The contrasts couldn't be more stark: At a time when demand for physical possession of gold and silver has rarely been higher, the companies charged with extracting the yellow and gray metals from the ground are encountering more opposition. As valuable as precious metals are, perhaps the time has come to stop investing in the mining companies.

While South America is proving to be a particularly divisive front in the battle to expand and exhume the metals from the ground, we shouldn't forget that it's a global effort to stop miners from mining. At the least it's a bid to wrest more money from them.

Freeport-McMoRan (FCX 2.40%) is facing the possibility of a month-long strike at its Grasberg mine in Indonesia by some 1,100 construction workers looking for more pay. A few years ago, operations were crippled there by a three-month strike and work didn't resume until Freeport agreed to huge wage hikes. And it was violent, deadly clashes last August at Lonmin's South African Marikana platinum mine where 44 people were killed that have halted operations at one shaft until investigation into the deaths is completed. Africa has long been home to strikes and violence that have plagued miners from Harmony Gold and Gold Fields to Implats and Aquarius Platinum.

Unfortunately the unrest that's plagued South American miners is now reaching up into Central America, with violent protests breaking out at Tahoe Resources (NYSE: TAHO) Guatemalan Escoabl silver mine. One protestor was left dead and some seven members of the Guatemalan National Police were being held captive causing a state of emergency to be declared.

For too long the miners operated with willful abandon, ignoring the environmental harm they caused and the disruption to the lives of the local peoples whose land they exploited. The strikes, protests, and violence were the outgrowth of having ignored those realities. 

Now they must deal with constant and often escalating strife that they've brought on themselves, strife that is hurting their profits enough that investors should question whether it's worth it to throw their money in with the miners.

Of course it's the potential opportunity that makes the industry so attractive. Although Goldcorp(GG) has lost 40% of its value since last September, hurt by the falling price of gold, it still anticipates production increasing as a result of improving grade quality at Penasquito and Alumbrera just as commercial production gets under way at Pueblo Viejo. 

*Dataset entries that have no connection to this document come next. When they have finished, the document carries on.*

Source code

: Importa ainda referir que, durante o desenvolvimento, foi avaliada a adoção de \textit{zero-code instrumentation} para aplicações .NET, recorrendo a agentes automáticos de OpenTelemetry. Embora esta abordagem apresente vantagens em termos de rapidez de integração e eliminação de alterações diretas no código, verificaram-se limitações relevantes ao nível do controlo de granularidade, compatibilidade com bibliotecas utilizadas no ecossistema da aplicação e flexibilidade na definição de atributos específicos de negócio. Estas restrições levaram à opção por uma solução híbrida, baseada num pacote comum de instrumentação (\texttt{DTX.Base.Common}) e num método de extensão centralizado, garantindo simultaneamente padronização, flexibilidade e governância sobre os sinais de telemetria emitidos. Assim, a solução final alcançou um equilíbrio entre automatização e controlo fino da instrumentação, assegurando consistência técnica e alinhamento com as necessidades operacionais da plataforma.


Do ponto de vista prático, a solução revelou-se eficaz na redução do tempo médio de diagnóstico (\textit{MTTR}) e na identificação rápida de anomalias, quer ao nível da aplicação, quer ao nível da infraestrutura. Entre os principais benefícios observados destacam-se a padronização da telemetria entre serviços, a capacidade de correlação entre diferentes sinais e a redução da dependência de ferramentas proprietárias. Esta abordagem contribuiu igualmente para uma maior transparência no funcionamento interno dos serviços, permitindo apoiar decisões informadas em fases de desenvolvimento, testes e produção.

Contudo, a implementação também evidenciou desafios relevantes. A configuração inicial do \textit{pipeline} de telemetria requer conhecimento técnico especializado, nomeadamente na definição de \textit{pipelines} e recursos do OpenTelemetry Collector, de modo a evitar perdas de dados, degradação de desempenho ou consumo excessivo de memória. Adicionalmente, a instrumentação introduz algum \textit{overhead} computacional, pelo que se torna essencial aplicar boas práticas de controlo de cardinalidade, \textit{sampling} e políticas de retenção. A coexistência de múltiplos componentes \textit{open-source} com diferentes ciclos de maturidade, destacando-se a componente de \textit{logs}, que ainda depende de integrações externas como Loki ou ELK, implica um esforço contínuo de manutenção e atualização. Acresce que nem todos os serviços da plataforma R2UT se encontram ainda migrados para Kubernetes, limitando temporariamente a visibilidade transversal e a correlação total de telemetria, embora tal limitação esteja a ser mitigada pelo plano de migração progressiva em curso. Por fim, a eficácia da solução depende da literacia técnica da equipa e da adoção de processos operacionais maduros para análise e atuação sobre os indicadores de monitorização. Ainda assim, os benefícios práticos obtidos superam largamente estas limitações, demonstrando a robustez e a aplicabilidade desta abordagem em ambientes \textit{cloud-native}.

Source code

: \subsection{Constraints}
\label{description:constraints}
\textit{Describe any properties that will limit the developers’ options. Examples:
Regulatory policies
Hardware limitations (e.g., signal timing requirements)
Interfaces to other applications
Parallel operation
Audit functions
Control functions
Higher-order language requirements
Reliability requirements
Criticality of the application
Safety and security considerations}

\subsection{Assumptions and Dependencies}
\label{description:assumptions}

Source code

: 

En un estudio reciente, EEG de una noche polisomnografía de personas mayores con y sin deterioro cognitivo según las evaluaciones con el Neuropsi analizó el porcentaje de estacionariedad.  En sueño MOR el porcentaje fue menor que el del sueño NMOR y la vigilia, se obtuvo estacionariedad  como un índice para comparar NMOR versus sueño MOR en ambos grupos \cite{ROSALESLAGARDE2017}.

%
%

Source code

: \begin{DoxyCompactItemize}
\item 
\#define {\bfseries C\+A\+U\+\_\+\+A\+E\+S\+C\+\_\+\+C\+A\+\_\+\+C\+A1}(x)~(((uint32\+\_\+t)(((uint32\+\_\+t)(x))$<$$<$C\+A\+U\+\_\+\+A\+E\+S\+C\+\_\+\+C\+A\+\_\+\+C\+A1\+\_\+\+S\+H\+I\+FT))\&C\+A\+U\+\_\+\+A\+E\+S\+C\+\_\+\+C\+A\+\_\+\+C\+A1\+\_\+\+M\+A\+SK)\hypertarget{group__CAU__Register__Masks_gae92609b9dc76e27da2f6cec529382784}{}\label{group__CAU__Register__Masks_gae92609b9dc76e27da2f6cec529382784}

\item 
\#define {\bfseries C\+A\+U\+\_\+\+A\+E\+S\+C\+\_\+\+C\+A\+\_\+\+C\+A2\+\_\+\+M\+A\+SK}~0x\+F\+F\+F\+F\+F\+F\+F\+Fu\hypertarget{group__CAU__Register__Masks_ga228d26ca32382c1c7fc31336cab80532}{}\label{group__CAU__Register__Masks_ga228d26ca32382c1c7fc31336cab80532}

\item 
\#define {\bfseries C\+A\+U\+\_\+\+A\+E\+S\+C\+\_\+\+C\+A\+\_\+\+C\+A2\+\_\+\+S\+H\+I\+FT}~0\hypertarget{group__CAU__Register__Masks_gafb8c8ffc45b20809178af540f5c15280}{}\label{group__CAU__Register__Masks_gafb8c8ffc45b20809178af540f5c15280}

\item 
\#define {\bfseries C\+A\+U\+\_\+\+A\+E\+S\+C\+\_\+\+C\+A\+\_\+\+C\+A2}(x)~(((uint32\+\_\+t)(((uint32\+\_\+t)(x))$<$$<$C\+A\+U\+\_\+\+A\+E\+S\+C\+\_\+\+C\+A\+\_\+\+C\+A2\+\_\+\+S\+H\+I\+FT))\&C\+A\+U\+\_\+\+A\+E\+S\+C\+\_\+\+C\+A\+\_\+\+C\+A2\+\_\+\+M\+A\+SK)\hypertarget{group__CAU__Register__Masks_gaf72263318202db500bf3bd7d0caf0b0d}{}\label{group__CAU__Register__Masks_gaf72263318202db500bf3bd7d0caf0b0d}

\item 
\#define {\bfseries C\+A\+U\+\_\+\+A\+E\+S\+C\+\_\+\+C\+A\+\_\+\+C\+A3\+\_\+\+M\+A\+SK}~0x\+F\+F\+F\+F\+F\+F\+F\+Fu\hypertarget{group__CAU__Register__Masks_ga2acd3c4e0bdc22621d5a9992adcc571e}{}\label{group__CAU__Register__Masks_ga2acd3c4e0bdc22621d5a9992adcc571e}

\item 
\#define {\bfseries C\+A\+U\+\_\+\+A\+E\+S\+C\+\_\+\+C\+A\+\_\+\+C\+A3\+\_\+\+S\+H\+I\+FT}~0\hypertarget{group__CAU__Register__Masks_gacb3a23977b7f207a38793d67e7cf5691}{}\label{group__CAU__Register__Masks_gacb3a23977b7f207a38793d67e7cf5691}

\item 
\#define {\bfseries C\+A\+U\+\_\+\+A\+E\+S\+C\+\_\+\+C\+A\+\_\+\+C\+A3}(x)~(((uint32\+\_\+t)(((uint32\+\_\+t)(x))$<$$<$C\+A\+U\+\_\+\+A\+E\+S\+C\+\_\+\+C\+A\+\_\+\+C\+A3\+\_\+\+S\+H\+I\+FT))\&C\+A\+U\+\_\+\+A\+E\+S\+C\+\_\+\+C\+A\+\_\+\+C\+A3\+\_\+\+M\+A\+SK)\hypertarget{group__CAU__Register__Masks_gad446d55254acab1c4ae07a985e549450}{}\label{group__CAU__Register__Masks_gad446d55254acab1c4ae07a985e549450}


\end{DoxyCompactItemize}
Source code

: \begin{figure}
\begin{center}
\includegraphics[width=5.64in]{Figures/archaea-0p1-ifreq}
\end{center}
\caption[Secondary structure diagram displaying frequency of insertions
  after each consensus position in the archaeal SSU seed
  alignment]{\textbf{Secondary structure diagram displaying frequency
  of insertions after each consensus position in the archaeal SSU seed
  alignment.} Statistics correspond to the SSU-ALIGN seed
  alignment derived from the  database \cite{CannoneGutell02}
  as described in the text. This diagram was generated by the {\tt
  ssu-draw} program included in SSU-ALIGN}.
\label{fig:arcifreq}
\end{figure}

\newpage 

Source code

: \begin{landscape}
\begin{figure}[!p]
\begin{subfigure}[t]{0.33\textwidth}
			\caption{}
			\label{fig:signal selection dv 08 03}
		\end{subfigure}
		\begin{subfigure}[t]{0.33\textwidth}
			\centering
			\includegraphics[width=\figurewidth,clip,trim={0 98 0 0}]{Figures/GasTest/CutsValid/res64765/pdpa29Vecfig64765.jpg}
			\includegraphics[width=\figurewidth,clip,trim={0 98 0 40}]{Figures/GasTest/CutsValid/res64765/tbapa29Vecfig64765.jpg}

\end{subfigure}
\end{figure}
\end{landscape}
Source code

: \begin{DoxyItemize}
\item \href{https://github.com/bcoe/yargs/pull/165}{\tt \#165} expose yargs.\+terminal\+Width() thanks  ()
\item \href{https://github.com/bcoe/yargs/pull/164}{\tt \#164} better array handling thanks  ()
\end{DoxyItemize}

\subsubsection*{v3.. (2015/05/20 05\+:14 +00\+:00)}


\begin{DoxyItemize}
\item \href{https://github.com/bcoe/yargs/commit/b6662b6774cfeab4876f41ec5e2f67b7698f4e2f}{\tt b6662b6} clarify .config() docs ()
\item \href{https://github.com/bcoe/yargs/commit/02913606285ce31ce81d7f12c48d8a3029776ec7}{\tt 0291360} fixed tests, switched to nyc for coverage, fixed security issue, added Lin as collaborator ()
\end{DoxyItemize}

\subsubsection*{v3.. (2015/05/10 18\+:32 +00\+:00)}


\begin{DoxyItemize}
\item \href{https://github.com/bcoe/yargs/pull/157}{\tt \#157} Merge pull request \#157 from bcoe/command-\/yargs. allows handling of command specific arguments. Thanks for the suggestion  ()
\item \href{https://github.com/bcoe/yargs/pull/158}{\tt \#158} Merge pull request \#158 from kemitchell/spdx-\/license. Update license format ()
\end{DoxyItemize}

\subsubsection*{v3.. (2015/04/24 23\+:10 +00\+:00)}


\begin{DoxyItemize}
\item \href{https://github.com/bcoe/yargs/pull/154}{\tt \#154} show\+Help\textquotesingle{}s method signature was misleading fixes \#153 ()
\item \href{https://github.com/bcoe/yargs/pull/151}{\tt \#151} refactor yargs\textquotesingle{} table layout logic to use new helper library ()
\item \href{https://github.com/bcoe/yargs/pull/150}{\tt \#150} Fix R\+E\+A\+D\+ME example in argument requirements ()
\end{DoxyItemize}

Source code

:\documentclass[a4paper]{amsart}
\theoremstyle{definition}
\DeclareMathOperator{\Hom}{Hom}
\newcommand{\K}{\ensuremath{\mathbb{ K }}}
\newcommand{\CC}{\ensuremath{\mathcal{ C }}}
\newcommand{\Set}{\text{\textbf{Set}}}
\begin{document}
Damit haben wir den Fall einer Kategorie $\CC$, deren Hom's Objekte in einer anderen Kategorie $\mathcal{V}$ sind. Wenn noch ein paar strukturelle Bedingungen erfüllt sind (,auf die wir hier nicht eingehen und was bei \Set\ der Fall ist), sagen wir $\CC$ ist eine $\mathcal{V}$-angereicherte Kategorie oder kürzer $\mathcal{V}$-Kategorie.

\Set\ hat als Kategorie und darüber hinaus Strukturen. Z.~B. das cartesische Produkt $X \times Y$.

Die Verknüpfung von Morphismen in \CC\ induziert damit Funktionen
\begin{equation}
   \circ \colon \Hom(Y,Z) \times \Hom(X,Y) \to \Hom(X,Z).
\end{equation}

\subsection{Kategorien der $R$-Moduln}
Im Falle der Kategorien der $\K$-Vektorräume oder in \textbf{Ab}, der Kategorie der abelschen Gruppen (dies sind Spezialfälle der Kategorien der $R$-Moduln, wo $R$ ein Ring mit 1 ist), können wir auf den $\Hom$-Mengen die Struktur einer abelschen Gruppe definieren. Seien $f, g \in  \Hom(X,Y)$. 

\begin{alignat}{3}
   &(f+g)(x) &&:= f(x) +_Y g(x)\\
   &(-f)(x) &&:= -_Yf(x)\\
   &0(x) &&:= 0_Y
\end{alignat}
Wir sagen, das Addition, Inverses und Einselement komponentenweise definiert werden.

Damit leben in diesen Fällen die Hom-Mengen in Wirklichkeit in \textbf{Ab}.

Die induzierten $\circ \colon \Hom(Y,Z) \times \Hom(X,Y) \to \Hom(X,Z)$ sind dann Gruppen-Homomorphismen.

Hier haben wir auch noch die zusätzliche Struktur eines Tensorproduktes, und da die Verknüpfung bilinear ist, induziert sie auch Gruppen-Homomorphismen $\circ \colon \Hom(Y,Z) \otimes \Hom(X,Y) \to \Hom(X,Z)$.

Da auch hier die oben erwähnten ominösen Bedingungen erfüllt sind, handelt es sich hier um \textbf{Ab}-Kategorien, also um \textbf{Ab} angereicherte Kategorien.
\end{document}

Even so, it posted a 35% drop in profits, while Barrick Gold (GOLD 3.39%) saw earnings fall 18% and Newmont Mining (NEM 12.46%) witnessed its first-quarter profits tumble 36%. Certainly the lower price of precious metals has hit their bottom lines, but higher expenses and the delays they've suffered are affecting them as well.

Despite the potential for growth, the miners haven't satisfactorily resolved the negative impact they've created and the disruptions are only likely to grow more pronounced. For me, I'm still trusting in owning actual gold and silver rather than the paper stock of the companies that bring it to the surface.